Our town is located in a SINK HOLE, surrounded by hills, … and until recently, we have exhibited more mud and filth in our streets, than any little town could boast of in this end of the state-wintering our cows under our porches, and empting our slop buckets into our front streets! At one time in December, there were but about 3 FORDS, or CROSSING PLACES on Main Street; but our citizens have nobly commenced the work of cleaning our streets, and upon a scale worthy of their just importance. They have much of the FILTH in PILES on main street, which seem destined to stand as a lasting ornament to the place, -a blessing to the community, and a monument of the liberality and enlightened views of the town authorities!

Jonesborough contains no less than six Black smith shops. There are, three Tan-yards in operation, with the promise of one or two more, soon to be started, which shows that these branches of business are carried on with much energy.

There is one DOGGERY, beside a great deal of the corn-burnt is drank in private families, and kept concealed from the church and the world.

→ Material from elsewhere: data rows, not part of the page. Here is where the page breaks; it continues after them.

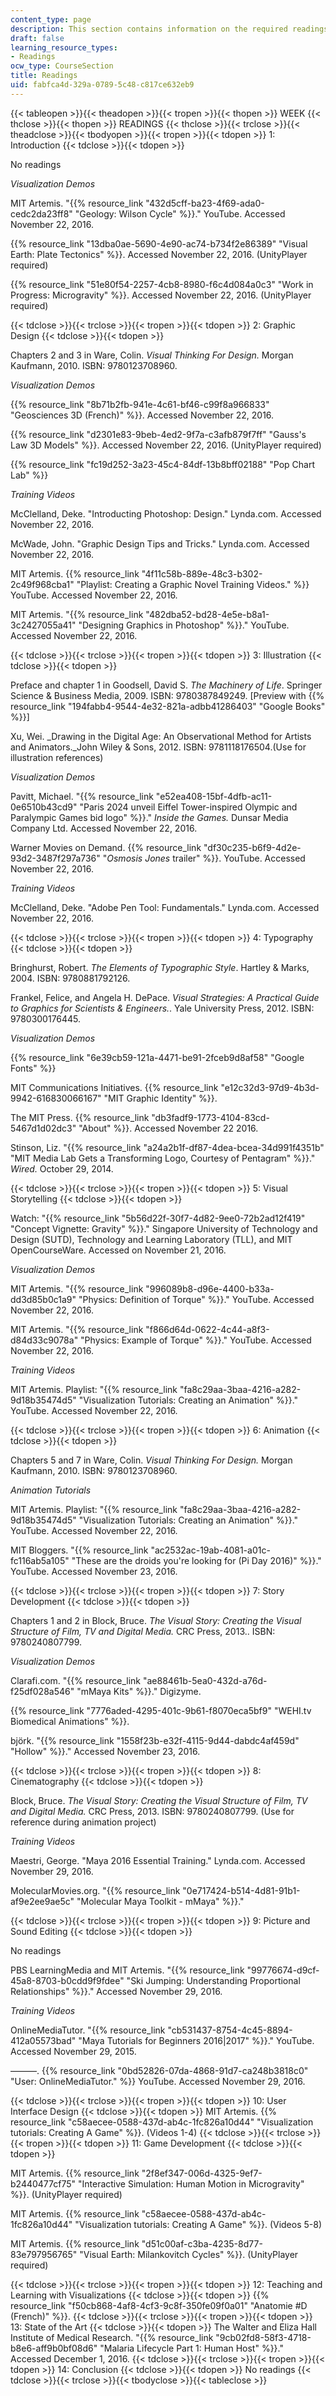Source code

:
 ```yaml
---
content_type: page
description: This section contains information on the required readings for the semester.
draft: false
learning_resource_types:
- Readings
ocw_type: CourseSection
title: Readings
uid: fabfca4d-329a-0789-5c48-c817ce632eb9
---
```

{{< tableopen >}}{{< theadopen >}}{{< tropen >}}{{< thopen >}}
WEEK
{{< thclose >}}{{< thopen >}}
READINGS
{{< thclose >}}{{< trclose >}}{{< theadclose >}}{{< tbodyopen >}}{{< tropen >}}{{< tdopen >}}
1: Introduction
{{< tdclose >}}{{< tdopen >}}

No readings

*Visualization Demos*

MIT Artemis. "{{% resource_link "432d5cff-ba23-4f69-ada0-cedc2da23ff8" "Geology: Wilson Cycle" %}}." YouTube. Accessed November 22, 2016.

{{% resource_link "13dba0ae-5690-4e90-ac74-b734f2e86389" "Visual Earth: Plate Tectonics" %}}. Accessed November 22, 2016. (UnityPlayer required)

{{% resource_link "51e80f54-2257-4cb8-8980-f6c4d084a0c3" "Work in Progress: Microgravity" %}}. Accessed November 22, 2016. (UnityPlayer required)

{{< tdclose >}}{{< trclose >}}{{< tropen >}}{{< tdopen >}}
2: Graphic Design
{{< tdclose >}}{{< tdopen >}}

Chapters 2 and 3 in Ware, Colin. *Visual Thinking For Design.* Morgan Kaufmann, 2010. ISBN: 9780123708960.

*Visualization Demos*

{{% resource_link "8b71b2fb-941e-4c61-bf46-c99f8a966833" "Geosciences 3D (French)" %}}. Accessed November 22, 2016.

{{% resource_link "d2301e83-9beb-4ed2-9f7a-c3afb879f7ff" "Gauss's Law 3D Models" %}}. Accessed November 22, 2016. (UnityPlayer required)

{{% resource_link "fc19d252-3a23-45c4-84df-13b8bff02188" "Pop Chart Lab" %}}

*Training Videos*

McClelland, Deke. "Introducting Photoshop: Design." Lynda.com. Accessed November 22, 2016.

McWade, John. "Graphic Design Tips and Tricks." Lynda.com. Accessed November 22, 2016.

MIT Artemis. {{% resource_link "4f11c58b-889e-48c3-b302-2c49f968cba1" "Playlist: Creating a Graphic Novel Training Videos." %}} YouTube. Accessed November 22, 2016.

MIT Artemis. "{{% resource_link "482dba52-bd28-4e5e-b8a1-3c2427055a41" "Designing Graphics in Photoshop" %}}." YouTube. Accessed November 22, 2016.

{{< tdclose >}}{{< trclose >}}{{< tropen >}}{{< tdopen >}}
3: Illustration
{{< tdclose >}}{{< tdopen >}}

Preface and chapter 1 in Goodsell, David S. *The Machinery of Life*. Springer Science & Business Media, 2009. ISBN: 9780387849249. \[Preview with {{% resource_link "194fabb4-9544-4e32-821a-adbb41286403" "Google Books" %}}\]

Xu, Wei. \_Drawing in the Digital Age: An Observational Method for Artists and Animators.\_John Wiley & Sons, 2012. ISBN: 9781118176504.(Use for illustration references)

*Visualization Demos*

Pavitt, Michael. "{{% resource_link "e52ea408-15bf-4dfb-ac11-0e6510b43cd9" "Paris 2024 unveil Eiffel Tower-inspired Olympic and Paralympic Games bid logo" %}}." *Inside the Games.* Dunsar Media Company Ltd. Accessed November 22, 2016.

Warner Movies on Demand. {{% resource_link "df30c235-b6f9-4d2e-93d2-3487f297a736" "*Osmosis Jones* trailer" %}}. YouTube. Accessed November 22, 2016.

*Training Videos*

McClelland, Deke. "Adobe Pen Tool: Fundamentals." Lynda.com. Accessed November 22, 2016.

{{< tdclose >}}{{< trclose >}}{{< tropen >}}{{< tdopen >}}
4: Typography
{{< tdclose >}}{{< tdopen >}}

Bringhurst, Robert. *The Elements of Typographic Style*. Hartley & Marks, 2004. ISBN: 9780881792126.

Frankel, Felice, and Angela H. DePace. *Visual Strategies: A Practical Guide to Graphics for Scientists & Engineers.*. Yale University Press, 2012. ISBN: 9780300176445.

*Visualization Demos*

{{% resource_link "6e39cb59-121a-4471-be91-2fceb9d8af58" "Google Fonts" %}}

MIT Communications Initiatives. {{% resource_link "e12c32d3-97d9-4b3d-9942-616830066167" "MIT Graphic Identity" %}}.

The MIT Press. {{% resource_link "db3fadf9-1773-4104-83cd-5467d1d02dc3" "About" %}}. Accessed November 22 2016.

Stinson, Liz. "{{% resource_link "a24a2b1f-df87-4dea-bcea-34d991f4351b" "MIT Media Lab Gets a Transforming Logo, Courtesy of Pentagram" %}}." *Wired.* October 29, 2014.

{{< tdclose >}}{{< trclose >}}{{< tropen >}}{{< tdopen >}}
5: Visual Storytelling
{{< tdclose >}}{{< tdopen >}}

Watch: "{{% resource_link "5b56d22f-30f7-4d82-9ee0-72b2ad12f419" "Concept Vignette: Gravity" %}}." Singapore University of Technology and Design (SUTD), Technology and Learning Laboratory (TLL), and MIT OpenCourseWare. Accessed on November 21, 2016.

*Visualization Demos*

MIT Artemis. "{{% resource_link "996089b8-d96e-4400-b33a-dd3d85b0c1a9" "Physics: Definition of Torque" %}}." YouTube. Accessed November 22, 2016.

MIT Artemis. "{{% resource_link "f866d64d-0622-4c44-a8f3-d84d33c9078a" "Physics: Example of Torque" %}}." YouTube. Accessed November 22, 2016.

*Training Videos*

MIT Artemis. Playlist: "{{% resource_link "fa8c29aa-3baa-4216-a282-9d18b35474d5" "Visualization Tutorials: Creating an Animation" %}}." YouTube. Accessed November 22, 2016.

{{< tdclose >}}{{< trclose >}}{{< tropen >}}{{< tdopen >}}
6: Animation
{{< tdclose >}}{{< tdopen >}}

Chapters 5 and 7 in Ware, Colin. *Visual Thinking For Design.* Morgan Kaufmann, 2010. ISBN: 9780123708960.

*Animation Tutorials*

MIT Artemis. Playlist: "{{% resource_link "fa8c29aa-3baa-4216-a282-9d18b35474d5" "Visualization Tutorials: Creating an Animation" %}}." YouTube. Accessed November 22, 2016.

MIT Bloggers. "{{% resource_link "ac2532ac-19ab-4081-a01c-fc116ab5a105" "These are the droids you're looking for (Pi Day 2016)" %}}." YouTube. Accessed November 23, 2016.

{{< tdclose >}}{{< trclose >}}{{< tropen >}}{{< tdopen >}}
7: Story Development
{{< tdclose >}}{{< tdopen >}}

Chapters 1 and 2 in Block, Bruce. *The Visual Story: Creating the Visual Structure of Film, TV and Digital Media.* CRC Press, 2013.. ISBN: 9780240807799.

*Visualization Demos*

Clarafi.com. "{{% resource_link "ae88461b-5ea0-432d-a76d-f25df028a546" "mMaya Kits" %}}." Digizyme.

{{% resource_link "7776aded-4295-401c-9b61-f8070eca5bf9" "WEHI.tv Biomedical Animations" %}}.

björk. "{{% resource_link "1558f23b-e32f-4115-9d44-dabdc4af459d" "Hollow" %}}." Accessed November 23, 2016.

{{< tdclose >}}{{< trclose >}}{{< tropen >}}{{< tdopen >}}
8: Cinematography
{{< tdclose >}}{{< tdopen >}}

Block, Bruce. *The Visual Story: Creating the Visual Structure of Film, TV and Digital Media.* CRC Press, 2013. ISBN: 9780240807799. (Use for reference during animation project)

*Training Videos*

Maestri, George. "Maya 2016 Essential Training." Lynda.com. Accessed November 29, 2016.

MolecularMovies.org. "{{% resource_link "0e717424-b514-4d81-91b1-af9e2ee9ae5c" "Molecular Maya Toolkit - mMaya" %}}."

{{< tdclose >}}{{< trclose >}}{{< tropen >}}{{< tdopen >}}
9: Picture and Sound Editing
{{< tdclose >}}{{< tdopen >}}

No readings

PBS LearningMedia and MIT Artemis. "{{% resource_link "99776674-d9cf-45a8-8703-b0cdd9f9fdee" "Ski Jumping: Understanding Proportional Relationships" %}}." Accessed November 29, 2016.

*Training Videos*

OnlineMediaTutor. "{{% resource_link "cb531437-8754-4c45-8894-412a05573bad" "Maya Tutorials for Beginners 2016|2017" %}}." YouTube. Accessed November 29, 2015.

———. {{% resource_link "0bd52826-07da-4868-91d7-ca248b3818c0" "User: OnlineMediaTutor." %}} YouTube. Accessed November 29, 2016.

{{< tdclose >}}{{< trclose >}}{{< tropen >}}{{< tdopen >}}
10: User Interface Design
{{< tdclose >}}{{< tdopen >}}
MIT Artemis. {{% resource_link "c58aecee-0588-437d-ab4c-1fc826a10d44" "Visualization tutorials: Creating A Game" %}}. (Videos 1-4)
{{< tdclose >}}{{< trclose >}}{{< tropen >}}{{< tdopen >}}
11: Game Development
{{< tdclose >}}{{< tdopen >}}

MIT Artemis. {{% resource_link "2f8ef347-006d-4325-9ef7-b2440477cf75" "Interactive Simulation: Human Motion in Microgravity" %}}. (UnityPlayer required)

MIT Artemis. {{% resource_link "c58aecee-0588-437d-ab4c-1fc826a10d44" "Visualization tutorials: Creating A Game" %}}. (Videos 5-8)

MIT Artemis. {{% resource_link "d51c00af-c3ba-4235-8d77-83e797956765" "Visual Earth: Milankovitch Cycles" %}}. (UnityPlayer required)

{{< tdclose >}}{{< trclose >}}{{< tropen >}}{{< tdopen >}}
12: Teaching and Learning with Visualizations
{{< tdclose >}}{{< tdopen >}}
{{% resource_link "f50cb868-4af8-4cf3-9c8f-350fe09f0a01" "Anatomie #D (French)" %}}.
{{< tdclose >}}{{< trclose >}}{{< tropen >}}{{< tdopen >}}
13: State of the Art
{{< tdclose >}}{{< tdopen >}}
The Walter and Eliza Hall Institute of Medical Research. "{{% resource_link "9cb02fd8-58f3-4718-b8e6-aff9b0bf08d6" "Malaria Lifecycle Part 1: Human Host" %}}." Accessed December 1, 2016.
{{< tdclose >}}{{< trclose >}}{{< tropen >}}{{< tdopen >}}
14: Conclusion
{{< tdclose >}}{{< tdopen >}}
No readings
{{< tdclose >}}{{< trclose >}}{{< tbodyclose >}}{{< tableclose >}}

There is also a respectable business doing in all the other ordinary crimes of towns and villages.

There are now two large Sunday Schools, each having the rise of 100 scholars, and which meet regularly every Sabbath; one at the Methodist-the other at the Presbyterian Church-where they are taught Methodism and New Schoolism. There is also a large Temperance Society-one-third of the members of which, mostly of the Locofoco stripe, have gone back to their vomiting again, and their wallowing in the mire!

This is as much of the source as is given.